= Records to process =
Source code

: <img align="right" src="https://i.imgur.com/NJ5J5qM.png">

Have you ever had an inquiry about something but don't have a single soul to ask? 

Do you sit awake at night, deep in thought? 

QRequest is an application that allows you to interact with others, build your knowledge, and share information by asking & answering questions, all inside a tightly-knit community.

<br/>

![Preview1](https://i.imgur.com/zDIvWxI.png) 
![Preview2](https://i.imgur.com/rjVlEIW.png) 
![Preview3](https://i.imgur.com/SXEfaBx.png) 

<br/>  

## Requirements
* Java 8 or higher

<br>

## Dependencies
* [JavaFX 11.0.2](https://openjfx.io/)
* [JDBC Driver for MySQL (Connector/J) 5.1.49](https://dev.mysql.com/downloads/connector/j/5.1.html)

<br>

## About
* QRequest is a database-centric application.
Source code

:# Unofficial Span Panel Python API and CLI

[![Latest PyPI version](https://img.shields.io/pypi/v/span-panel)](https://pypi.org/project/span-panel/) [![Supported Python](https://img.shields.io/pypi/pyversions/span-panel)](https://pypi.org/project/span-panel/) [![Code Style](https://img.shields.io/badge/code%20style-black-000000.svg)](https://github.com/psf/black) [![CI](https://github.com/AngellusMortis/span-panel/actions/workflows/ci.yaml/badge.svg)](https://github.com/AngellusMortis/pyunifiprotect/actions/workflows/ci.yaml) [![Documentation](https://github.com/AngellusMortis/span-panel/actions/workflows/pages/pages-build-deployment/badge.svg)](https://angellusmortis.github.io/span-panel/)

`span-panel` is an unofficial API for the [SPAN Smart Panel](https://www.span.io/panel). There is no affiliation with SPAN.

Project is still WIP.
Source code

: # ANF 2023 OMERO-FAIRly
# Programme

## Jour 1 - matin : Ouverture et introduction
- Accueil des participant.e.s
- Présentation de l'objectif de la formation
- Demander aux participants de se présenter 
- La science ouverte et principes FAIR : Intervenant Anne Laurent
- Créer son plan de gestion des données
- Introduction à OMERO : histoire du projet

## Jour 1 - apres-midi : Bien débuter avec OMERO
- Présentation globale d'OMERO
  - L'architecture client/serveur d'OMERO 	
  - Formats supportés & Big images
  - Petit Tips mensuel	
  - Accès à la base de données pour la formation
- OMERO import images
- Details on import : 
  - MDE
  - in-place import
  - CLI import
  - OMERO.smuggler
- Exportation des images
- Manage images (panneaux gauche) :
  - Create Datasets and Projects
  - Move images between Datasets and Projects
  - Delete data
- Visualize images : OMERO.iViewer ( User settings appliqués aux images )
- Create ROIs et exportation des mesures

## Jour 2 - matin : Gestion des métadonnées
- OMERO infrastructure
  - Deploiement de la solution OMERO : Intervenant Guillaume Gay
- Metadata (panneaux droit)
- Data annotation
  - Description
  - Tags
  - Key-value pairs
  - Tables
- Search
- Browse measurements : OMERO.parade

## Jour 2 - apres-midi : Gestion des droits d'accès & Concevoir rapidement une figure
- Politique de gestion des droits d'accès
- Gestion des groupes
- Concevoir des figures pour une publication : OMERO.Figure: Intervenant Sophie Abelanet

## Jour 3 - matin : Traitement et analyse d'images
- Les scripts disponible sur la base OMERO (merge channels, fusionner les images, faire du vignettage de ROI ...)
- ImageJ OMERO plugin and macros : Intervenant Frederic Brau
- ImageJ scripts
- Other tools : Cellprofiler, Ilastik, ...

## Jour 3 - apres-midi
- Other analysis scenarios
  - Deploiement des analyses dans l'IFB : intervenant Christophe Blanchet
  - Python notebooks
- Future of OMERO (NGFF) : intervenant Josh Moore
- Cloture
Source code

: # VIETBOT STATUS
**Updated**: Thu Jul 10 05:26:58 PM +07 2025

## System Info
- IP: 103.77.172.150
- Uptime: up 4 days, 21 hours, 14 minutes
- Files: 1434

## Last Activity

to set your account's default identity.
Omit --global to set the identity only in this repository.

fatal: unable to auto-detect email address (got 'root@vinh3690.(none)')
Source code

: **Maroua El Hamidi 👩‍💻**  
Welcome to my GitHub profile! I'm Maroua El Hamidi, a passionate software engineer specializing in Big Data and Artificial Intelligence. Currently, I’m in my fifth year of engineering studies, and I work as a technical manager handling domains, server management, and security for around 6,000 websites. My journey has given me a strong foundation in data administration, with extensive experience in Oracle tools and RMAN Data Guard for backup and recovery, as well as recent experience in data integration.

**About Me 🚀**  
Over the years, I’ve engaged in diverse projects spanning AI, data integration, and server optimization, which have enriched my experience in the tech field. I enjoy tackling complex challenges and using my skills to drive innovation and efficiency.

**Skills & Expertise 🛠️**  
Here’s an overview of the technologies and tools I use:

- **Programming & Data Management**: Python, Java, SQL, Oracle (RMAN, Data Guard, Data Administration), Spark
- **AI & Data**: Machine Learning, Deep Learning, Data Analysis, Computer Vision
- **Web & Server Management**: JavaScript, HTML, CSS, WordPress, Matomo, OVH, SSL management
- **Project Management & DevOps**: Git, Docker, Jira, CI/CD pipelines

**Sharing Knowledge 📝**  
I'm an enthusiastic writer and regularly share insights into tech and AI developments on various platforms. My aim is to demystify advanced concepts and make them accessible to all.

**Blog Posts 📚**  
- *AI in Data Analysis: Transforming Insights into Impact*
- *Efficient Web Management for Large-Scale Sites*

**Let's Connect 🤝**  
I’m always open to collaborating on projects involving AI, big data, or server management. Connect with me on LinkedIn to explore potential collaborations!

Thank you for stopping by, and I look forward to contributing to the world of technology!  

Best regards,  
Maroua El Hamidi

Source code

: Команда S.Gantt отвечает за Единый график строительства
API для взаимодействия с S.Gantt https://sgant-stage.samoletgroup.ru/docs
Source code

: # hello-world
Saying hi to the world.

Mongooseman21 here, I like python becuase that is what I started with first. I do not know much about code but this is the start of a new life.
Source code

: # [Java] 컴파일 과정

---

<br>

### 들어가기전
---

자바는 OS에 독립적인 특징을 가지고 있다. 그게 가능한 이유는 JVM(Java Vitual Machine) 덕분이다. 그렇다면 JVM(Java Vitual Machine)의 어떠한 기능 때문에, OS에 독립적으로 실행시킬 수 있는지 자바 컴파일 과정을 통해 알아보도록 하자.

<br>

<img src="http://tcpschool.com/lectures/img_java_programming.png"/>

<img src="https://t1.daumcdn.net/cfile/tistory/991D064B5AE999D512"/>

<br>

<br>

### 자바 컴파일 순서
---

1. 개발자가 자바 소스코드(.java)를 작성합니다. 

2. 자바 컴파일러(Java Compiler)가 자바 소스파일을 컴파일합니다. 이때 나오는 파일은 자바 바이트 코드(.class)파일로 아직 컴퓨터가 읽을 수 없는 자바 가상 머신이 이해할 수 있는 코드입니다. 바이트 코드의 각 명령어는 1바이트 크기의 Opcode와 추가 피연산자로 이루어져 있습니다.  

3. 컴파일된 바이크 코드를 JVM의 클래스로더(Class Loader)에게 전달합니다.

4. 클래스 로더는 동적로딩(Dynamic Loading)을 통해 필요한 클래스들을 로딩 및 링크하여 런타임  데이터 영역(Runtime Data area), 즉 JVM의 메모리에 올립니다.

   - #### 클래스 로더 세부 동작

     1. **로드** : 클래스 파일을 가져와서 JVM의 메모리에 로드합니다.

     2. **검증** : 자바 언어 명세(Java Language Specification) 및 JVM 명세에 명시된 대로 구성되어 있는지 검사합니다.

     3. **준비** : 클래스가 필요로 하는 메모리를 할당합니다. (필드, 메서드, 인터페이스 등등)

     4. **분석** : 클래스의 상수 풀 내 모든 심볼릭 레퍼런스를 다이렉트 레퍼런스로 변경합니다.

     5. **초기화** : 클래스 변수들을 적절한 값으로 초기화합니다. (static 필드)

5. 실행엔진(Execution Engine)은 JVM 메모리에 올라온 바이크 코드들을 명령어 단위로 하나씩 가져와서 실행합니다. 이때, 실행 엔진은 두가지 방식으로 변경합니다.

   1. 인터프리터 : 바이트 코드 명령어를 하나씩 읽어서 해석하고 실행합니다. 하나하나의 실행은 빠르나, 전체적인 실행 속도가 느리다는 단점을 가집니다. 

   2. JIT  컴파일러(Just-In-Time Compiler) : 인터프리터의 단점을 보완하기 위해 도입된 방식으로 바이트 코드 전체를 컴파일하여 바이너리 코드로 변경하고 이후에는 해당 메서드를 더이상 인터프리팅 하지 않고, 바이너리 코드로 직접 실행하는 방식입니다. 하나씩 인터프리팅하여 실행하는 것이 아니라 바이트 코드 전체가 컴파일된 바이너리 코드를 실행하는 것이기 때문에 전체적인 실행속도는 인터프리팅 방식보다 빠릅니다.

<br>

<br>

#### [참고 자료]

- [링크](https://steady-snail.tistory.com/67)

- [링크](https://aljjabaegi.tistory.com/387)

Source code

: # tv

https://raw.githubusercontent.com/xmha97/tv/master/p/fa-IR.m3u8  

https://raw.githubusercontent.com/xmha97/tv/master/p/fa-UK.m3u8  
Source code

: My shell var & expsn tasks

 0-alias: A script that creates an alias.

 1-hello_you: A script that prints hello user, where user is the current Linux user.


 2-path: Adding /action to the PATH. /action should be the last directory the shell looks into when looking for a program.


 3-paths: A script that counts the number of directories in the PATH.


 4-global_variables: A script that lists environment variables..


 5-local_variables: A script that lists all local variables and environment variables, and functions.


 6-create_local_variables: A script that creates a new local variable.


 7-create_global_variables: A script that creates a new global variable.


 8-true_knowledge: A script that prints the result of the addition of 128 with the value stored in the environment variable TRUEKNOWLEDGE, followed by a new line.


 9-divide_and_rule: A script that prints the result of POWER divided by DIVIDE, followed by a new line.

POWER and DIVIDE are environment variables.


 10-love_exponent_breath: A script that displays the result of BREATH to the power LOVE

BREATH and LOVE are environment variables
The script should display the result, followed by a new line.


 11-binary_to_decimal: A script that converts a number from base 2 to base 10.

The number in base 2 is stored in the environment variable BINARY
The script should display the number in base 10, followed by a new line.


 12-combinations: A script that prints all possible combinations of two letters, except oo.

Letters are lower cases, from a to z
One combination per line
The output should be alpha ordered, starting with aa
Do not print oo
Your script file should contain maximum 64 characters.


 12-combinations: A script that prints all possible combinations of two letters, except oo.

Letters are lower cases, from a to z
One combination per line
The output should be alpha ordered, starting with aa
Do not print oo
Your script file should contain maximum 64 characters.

= Assignment =
For each line above that carries the word "result", copy it out.

= Solution =
 8-true_knowledge: A script that prints the result of the addition of 128 with the value stored in the environment variable TRUEKNOWLEDGE, followed by a new line.
 9-divide_and_rule: A script that prints the result of POWER divided by DIVIDE, followed by a new line.
 10-love_exponent_breath: A script that displays the result of BREATH to the power LOVE
The script should display the result, followed by a new line.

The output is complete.